EDA starts the moment you acquire data — not after. How you collect data determines what biases are baked in, what types get misread, and what information is silently lost. A CSV loaded with wrong encoding corrupts every downstream analysis. An API that paginates silently gives you incomplete data.
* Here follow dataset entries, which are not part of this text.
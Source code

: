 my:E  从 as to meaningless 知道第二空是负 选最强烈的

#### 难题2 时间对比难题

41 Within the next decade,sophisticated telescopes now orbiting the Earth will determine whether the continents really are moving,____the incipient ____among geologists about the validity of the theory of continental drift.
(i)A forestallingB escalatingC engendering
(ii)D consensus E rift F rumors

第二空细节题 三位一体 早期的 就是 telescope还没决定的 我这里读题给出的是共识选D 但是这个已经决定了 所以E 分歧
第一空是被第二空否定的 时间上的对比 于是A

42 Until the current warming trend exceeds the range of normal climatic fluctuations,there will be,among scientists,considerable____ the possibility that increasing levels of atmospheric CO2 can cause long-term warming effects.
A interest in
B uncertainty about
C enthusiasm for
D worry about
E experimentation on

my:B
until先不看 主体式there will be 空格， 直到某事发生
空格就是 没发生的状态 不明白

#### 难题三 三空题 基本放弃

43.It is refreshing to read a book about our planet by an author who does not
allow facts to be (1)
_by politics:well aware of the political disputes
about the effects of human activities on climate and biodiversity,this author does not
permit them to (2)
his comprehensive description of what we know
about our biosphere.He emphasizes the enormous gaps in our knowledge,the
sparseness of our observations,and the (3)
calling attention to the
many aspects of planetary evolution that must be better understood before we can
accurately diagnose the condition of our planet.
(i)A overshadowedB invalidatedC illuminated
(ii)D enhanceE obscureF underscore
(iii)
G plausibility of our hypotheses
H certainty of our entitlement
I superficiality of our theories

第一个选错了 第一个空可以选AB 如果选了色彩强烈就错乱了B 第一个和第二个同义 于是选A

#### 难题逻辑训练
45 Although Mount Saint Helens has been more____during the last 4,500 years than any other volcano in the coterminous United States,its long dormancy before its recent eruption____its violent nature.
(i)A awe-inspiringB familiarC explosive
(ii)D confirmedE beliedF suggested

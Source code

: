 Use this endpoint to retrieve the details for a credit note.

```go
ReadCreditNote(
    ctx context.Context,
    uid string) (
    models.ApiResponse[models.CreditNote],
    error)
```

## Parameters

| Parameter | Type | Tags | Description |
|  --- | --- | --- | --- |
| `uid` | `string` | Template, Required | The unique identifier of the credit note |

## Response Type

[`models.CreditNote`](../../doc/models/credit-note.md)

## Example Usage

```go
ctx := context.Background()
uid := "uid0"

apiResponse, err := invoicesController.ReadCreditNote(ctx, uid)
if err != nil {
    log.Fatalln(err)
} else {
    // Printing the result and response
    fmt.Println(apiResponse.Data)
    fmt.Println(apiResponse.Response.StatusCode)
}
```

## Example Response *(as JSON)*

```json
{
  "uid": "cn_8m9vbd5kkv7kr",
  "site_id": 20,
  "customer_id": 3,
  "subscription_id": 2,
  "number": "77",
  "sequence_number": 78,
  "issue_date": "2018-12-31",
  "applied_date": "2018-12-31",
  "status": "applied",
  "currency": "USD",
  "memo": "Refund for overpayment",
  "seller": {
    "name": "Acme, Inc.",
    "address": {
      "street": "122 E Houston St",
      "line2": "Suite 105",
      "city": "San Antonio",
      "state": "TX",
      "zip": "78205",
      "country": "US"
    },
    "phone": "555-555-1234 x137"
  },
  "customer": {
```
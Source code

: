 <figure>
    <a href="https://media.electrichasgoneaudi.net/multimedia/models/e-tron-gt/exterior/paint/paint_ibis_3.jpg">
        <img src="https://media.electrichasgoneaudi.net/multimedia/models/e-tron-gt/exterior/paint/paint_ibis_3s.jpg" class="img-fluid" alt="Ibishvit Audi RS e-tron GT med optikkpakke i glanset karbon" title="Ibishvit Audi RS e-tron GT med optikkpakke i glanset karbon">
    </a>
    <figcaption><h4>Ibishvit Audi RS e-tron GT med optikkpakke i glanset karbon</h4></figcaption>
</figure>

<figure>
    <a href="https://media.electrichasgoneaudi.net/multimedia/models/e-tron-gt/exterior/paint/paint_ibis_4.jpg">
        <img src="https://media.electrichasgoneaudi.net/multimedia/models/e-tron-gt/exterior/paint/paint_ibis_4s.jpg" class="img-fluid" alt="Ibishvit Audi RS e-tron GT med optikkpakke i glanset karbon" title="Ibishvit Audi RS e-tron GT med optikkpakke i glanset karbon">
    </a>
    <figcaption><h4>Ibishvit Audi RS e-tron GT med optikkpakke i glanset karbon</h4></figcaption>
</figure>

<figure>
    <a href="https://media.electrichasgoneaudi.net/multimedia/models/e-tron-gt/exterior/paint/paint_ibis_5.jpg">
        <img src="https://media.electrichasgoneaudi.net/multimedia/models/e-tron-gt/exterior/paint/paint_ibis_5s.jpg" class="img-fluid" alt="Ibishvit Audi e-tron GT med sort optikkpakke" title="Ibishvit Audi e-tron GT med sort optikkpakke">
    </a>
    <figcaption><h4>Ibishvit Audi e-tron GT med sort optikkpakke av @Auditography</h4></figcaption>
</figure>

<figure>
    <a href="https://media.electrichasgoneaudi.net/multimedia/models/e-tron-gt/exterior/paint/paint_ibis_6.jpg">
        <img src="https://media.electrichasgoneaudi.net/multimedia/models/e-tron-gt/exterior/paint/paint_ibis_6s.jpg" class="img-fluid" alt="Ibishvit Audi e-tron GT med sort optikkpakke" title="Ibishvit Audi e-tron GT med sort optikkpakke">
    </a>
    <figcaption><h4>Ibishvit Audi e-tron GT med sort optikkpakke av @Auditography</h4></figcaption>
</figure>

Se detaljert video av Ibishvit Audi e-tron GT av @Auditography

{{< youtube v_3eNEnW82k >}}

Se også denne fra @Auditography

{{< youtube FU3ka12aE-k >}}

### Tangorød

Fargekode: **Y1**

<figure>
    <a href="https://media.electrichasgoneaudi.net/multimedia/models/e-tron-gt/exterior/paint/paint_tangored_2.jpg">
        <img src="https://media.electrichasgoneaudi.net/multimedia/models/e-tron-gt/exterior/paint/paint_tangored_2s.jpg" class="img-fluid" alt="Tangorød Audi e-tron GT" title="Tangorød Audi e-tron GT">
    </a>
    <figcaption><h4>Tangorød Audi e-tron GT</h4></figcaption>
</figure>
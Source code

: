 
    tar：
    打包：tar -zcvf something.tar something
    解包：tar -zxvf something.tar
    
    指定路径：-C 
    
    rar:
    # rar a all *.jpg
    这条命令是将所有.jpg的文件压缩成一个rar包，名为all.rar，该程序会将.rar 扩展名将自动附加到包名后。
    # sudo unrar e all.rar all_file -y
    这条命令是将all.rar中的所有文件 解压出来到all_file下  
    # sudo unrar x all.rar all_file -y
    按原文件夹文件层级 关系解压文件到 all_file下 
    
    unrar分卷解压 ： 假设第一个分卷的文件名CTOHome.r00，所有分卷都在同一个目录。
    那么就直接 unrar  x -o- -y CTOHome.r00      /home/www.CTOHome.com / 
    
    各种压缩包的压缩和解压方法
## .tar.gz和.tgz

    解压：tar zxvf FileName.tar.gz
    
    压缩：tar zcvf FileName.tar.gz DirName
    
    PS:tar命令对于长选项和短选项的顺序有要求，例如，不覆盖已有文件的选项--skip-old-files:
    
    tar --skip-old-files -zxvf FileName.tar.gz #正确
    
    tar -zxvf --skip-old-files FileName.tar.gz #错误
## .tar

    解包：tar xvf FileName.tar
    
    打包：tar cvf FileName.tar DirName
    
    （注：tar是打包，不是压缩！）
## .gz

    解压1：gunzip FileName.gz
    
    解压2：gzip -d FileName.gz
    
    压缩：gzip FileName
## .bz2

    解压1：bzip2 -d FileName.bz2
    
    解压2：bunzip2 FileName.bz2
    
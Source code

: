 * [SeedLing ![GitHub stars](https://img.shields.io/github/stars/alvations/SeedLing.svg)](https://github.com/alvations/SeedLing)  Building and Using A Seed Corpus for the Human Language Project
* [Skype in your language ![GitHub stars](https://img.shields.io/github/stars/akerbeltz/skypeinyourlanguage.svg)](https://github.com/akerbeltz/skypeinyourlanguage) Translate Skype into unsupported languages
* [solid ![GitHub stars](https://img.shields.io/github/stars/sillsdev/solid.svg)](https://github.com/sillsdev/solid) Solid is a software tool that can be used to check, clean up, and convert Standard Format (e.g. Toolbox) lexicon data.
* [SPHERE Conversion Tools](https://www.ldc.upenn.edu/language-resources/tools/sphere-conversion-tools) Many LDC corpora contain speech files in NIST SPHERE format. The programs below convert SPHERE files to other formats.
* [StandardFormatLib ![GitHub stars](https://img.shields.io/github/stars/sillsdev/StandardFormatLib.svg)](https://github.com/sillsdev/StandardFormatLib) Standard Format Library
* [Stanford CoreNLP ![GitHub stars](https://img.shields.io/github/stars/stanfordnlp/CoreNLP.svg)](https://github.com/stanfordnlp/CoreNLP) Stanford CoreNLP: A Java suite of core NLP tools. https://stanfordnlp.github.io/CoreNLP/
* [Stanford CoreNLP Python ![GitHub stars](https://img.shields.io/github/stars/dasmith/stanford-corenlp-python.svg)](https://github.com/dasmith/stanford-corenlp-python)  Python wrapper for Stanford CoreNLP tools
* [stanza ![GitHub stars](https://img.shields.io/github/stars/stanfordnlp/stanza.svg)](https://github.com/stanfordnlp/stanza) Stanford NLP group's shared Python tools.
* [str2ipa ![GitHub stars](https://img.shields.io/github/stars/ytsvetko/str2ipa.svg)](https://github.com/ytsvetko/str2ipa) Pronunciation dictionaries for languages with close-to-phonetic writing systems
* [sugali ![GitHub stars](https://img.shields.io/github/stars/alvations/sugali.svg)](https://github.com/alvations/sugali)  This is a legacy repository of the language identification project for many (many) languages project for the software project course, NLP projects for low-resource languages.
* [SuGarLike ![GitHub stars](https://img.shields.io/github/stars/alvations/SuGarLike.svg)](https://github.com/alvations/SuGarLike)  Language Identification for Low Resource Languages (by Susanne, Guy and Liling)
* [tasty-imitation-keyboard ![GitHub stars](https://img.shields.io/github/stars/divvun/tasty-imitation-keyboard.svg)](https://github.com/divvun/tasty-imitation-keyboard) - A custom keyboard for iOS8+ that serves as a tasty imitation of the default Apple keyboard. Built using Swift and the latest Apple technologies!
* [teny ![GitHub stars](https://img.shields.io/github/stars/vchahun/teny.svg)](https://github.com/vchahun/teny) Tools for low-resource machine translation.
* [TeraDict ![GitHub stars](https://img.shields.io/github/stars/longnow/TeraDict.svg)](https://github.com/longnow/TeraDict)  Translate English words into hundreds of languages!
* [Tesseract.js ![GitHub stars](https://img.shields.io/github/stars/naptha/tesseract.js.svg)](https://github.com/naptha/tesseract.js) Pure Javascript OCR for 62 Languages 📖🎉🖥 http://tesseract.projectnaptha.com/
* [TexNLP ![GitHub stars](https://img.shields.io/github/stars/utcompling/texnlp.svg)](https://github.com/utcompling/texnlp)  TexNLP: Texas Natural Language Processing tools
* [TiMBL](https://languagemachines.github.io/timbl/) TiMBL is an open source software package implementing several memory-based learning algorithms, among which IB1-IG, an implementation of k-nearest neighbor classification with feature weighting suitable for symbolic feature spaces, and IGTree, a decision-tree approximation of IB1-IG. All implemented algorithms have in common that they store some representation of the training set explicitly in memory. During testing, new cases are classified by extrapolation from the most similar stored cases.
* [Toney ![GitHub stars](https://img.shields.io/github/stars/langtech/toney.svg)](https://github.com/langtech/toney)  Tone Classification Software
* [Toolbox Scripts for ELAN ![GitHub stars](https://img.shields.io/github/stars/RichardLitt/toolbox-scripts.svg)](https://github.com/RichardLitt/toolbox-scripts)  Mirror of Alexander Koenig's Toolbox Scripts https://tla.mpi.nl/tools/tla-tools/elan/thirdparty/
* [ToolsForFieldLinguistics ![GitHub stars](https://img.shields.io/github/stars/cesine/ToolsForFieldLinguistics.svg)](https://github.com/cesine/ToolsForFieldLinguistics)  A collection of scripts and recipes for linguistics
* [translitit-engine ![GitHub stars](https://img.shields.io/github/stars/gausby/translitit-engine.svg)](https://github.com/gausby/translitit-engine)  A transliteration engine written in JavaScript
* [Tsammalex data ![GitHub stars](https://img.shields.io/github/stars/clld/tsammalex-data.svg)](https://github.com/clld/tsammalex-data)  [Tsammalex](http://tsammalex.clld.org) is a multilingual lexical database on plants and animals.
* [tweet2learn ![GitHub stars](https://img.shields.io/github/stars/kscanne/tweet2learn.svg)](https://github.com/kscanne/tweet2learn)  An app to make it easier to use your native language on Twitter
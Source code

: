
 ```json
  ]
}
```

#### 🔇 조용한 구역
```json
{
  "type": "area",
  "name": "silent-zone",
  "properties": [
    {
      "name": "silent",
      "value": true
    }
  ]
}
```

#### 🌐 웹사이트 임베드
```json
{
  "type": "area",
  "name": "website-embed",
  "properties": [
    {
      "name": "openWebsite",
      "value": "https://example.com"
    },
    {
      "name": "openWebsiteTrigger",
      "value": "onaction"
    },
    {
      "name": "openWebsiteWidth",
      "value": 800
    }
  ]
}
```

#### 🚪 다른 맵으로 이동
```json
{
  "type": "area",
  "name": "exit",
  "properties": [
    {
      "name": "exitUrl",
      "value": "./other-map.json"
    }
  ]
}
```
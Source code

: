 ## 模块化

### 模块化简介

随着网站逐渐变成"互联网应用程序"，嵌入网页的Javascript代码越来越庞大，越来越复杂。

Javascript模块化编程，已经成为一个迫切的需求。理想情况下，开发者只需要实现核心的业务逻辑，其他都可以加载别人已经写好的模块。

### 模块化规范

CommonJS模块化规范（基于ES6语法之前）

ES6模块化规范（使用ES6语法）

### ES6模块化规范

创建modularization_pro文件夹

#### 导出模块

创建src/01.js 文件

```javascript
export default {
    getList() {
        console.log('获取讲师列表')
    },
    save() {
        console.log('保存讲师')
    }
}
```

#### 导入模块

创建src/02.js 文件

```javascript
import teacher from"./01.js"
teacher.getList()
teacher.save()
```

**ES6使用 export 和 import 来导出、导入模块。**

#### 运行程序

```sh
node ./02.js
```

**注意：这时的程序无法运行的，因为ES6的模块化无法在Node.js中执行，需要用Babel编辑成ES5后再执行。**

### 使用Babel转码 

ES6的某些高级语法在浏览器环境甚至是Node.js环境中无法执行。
A SQL query with an implicit filter hides the full picture.

This page covers the four main data acquisition methods (scraping, APIs, databases, files), the pitfalls unique to each, and the sampling biases you must watch for regardless of source.


Data Acquisition Overview


Web Scraping with BeautifulSoup

python
# web_scraping.py — Structured approach to scraping
from bs4 import BeautifulSoup
import requests
import pandas as pd
import time

# Example: Scrape a table from Wikipedia
url = "https://en.wikipedia.org/wiki/List_of_countries_by_GDP_(nominal)"
headers = {'User-Agent': 'Mozilla/5.0 (Research Bot; educational)'}

try:
    response = requests.get(url, headers=headers, timeout=10)
    response.raise_for_status()
except requests.RequestException as e:
    print(f"Request failed: {e}")
    # Always have a fallback for scraping code
    response = None

if response:
    soup = BeautifulSoup(response.text, 'html.parser')

    # Find all tables
    tables = soup.find_all('table', class_='wikitable')
    print(f"Found {len(tables)} tables on the page")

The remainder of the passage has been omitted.